Für die CDUFraktion sprach Kollege Hippold. Kollege Urban spricht nun für die AfD-Fraktion; bitte schön.
Sehr geehrter Herr Präsident! Sehr geehrte Damen und Herren Abgeordnete! Sorgen und Ängste bestimmten den Alltag bei Meyer Burger in Freiberg, bei Solarwatt in Dresden und bei Heckert in Chemnitz. Einmal wieder steht die Solarindustrie in Sachsen vor dem Aus. Das ist schlecht für die Betroffenen und das ist schlecht für Sachsens Wirtschaft.
Noch vor Kurzem prophezeite die Regierung der Solarbranche eine blühende Zukunft, aber die Wettbewerbsbedingungen verschlechterten sich, und die Solarindustrie kränkelt – wieder einmal. Jetzt, ein halbes Jahr vor den Wahlen, wollen sich die falschen Propheten von damals zu den neuen Rettern aufschwingen.
Von den zehn größten Solarproduzenten der Welt sitzen wie viele in Europa, Herr Gerber? Wissen Sie es? – Kein einziges. Alle Solarproduzenten sitzen in China. Warum ist die chinesische Solarindustrie so erfolgreich? Sind es wirklich nur Subventionen oder gibt es dafür nicht ganz andere Gründe?
Grund 1: weniger Bürokratie. Natürlich wollen wir höhere Umwelt- und Sozialstandards als in China. Aber kein chinesischer Produzent muss sich mit einem völlig überzogenen Lieferkettengesetz, mit absurden Bauvorschriften und nutzlosen Energie- und Klimaauflagen herumschlagen. Die deutschen Unternehmen ersticken in der Dokumentationsflut und im Regulierungswahn. Chinesische Unternehmen wachsen.
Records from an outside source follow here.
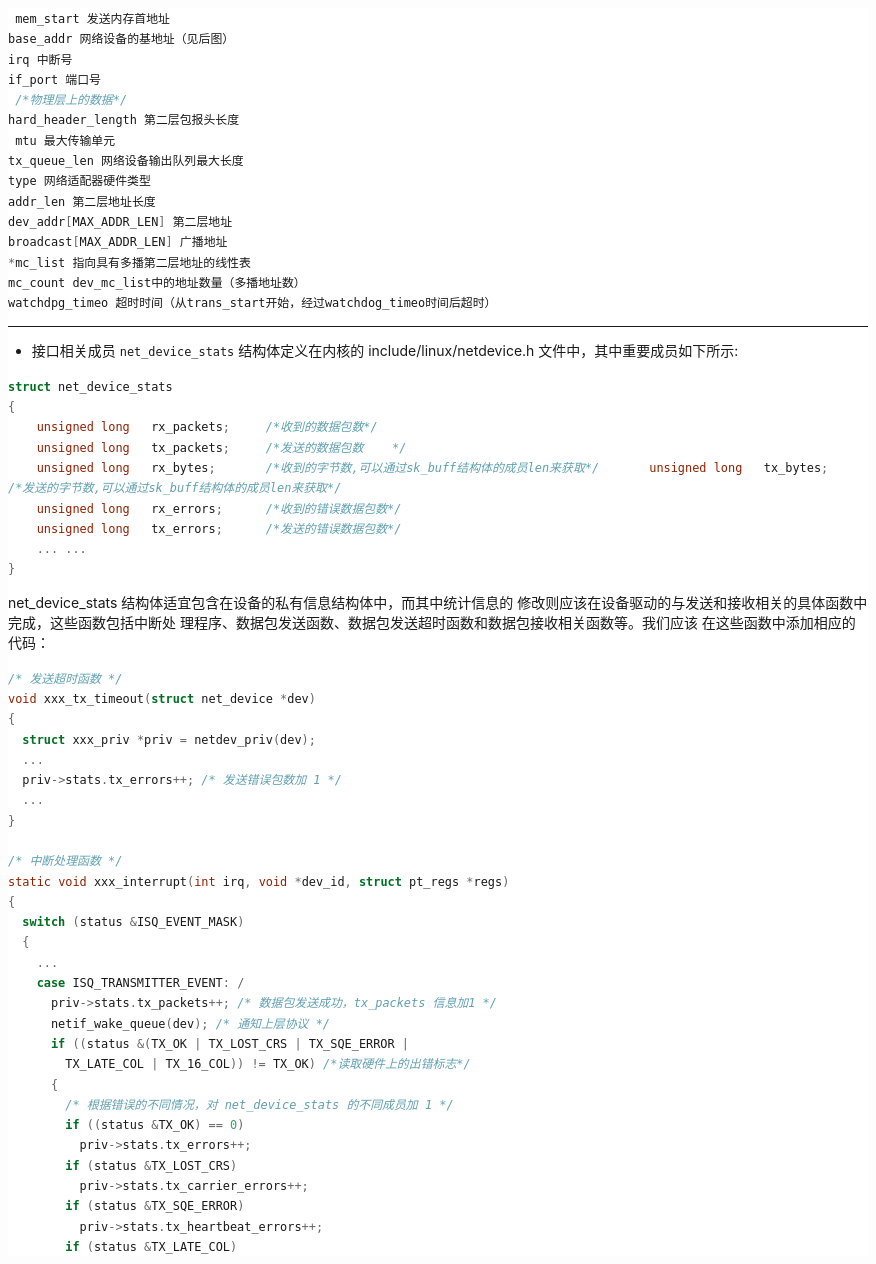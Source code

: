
 ```c
 mem_start 发送内存首地址
base_addr 网络设备的基地址（见后图）
irq 中断号
if_port 端口号
 /*物理层上的数据*/
hard_header_length 第二层包报头长度
 mtu 最大传输单元
tx_queue_len 网络设备输出队列最大长度
type 网络适配器硬件类型
addr_len 第二层地址长度
dev_addr[MAX_ADDR_LEN] 第二层地址
broadcast[MAX_ADDR_LEN] 广播地址
*mc_list 指向具有多播第二层地址的线性表
mc_count dev_mc_list中的地址数量（多播地址数）
watchdpg_timeo 超时时间（从trans_start开始，经过watchdog_timeo时间后超时）
```
---------------------------------
- 接口相关成员
`net_device_stats`​​ 结构体定义在内核的 include/linux/netdevice.h 文件中，其中重要成员如下所示:
```c
struct net_device_stats
{
    unsigned long   rx_packets;     /*收到的数据包数*/
    unsigned long   tx_packets;     /*发送的数据包数    */
    unsigned long   rx_bytes;       /*收到的字节数,可以通过sk_buff结构体的成员len来获取*/       unsigned long   tx_bytes;       /*发送的字节数,可以通过sk_buff结构体的成员len来获取*/
    unsigned long   rx_errors;      /*收到的错误数据包数*/
    unsigned long   tx_errors;      /*发送的错误数据包数*/
    ... ...
}
```

net_device_stats 结构体适宜包含在设备的私有信息结构体中，而其中统计信息的 修改则应该在设备驱动的与发送和接收相关的具体函数中完成，这些函数包括中断处 理程序、数据包发送函数、数据包发送超时函数和数据包接收相关函数等。我们应该 在这些函数中添加相应的代码：
```c
/* 发送超时函数 */ 
void xxx_tx_timeout(struct net_device *dev) 
{ 
  struct xxx_priv *priv = netdev_priv(dev); 
  ... 
  priv->stats.tx_errors++; /* 发送错误包数加 1 */ 
  ... 
} 

/* 中断处理函数 */ 
static void xxx_interrupt(int irq, void *dev_id, struct pt_regs *regs) 
{ 
  switch (status &ISQ_EVENT_MASK) 
  { 
    ... 
    case ISQ_TRANSMITTER_EVENT: / 
      priv->stats.tx_packets++; /* 数据包发送成功，tx_packets 信息加1 */ 
      netif_wake_queue(dev); /* 通知上层协议 */ 
      if ((status &(TX_OK | TX_LOST_CRS | TX_SQE_ERROR | 
        TX_LATE_COL | TX_16_COL)) != TX_OK) /*读取硬件上的出错标志*/ 
      { 
        /* 根据错误的不同情况，对 net_device_stats 的不同成员加 1 */ 
        if ((status &TX_OK) == 0) 
          priv->stats.tx_errors++; 
        if (status &TX_LOST_CRS) 
          priv->stats.tx_carrier_errors++; 
        if (status &TX_SQE_ERROR)
          priv->stats.tx_heartbeat_errors++; 
        if (status &TX_LATE_COL) 
```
Grund 2: Investitionssicherheit. Dafür braucht es Verlässlichkeit in politische Entscheidungen. In Deutschland kommen mit jeder Regierung neue Verbote, neue Gängeleien, neues Subventionsgeschacher. Obendrauf gibt es dumme Energiesanktionen mit null Wirkung auf den Ukrainekrieg. Das in Deutschland jetzt verbotene russische Öl und Gas wird nun mit hohen Rabatten von chinesischen Solarproduzenten gekauft.
Grund 3: günstige Energie. In Deutschland kostet die Kilowattstunde Gewerbestrom durchschnittlich 25 Cent, in China sind es 8 Cent. Das war in Deutschland auch einmal so, und zwar vor genau 25 Jahren, nämlich vor Beginn der Energiewende.
Der Kraftstoff kostet für die Mitbewerber unserer deutschen Firmen in China und in den USA weniger als die Hälfte. Die deutschen Regierungen verbieten einen Energieträger nach dem anderen, und zwar genau die Energien, mit denen unsere Wettbewerber unschlagbar günstig Solarmodule in China produzieren.
Als wäre das nicht schlimm genug, bürdet man den Unternehmen in Deutschland immer neue Steuern auf Energieträger auf. Ich erinnere an die CO2-Steuer.
Grund 4: Fachkräfte. Während Jahr für Jahr Millionen gut ausgebildete Fachkräfte in die chinesische Wirtschaft strömen, strömen in Deutschland Millionen Migranten in unsere Sozialsysteme. In China forciert man die Ausbildung von Ingenieuren und Technikern, hierzulande betreibt man Gender-Lehrstühle und subventioniert kommunale
Klimamanager. Während Flaute bei Fachkräften in der Industrie herrscht, herrscht Hochkonjunktur in den Ministerien, in den Amtsstuben und in den Vereinen.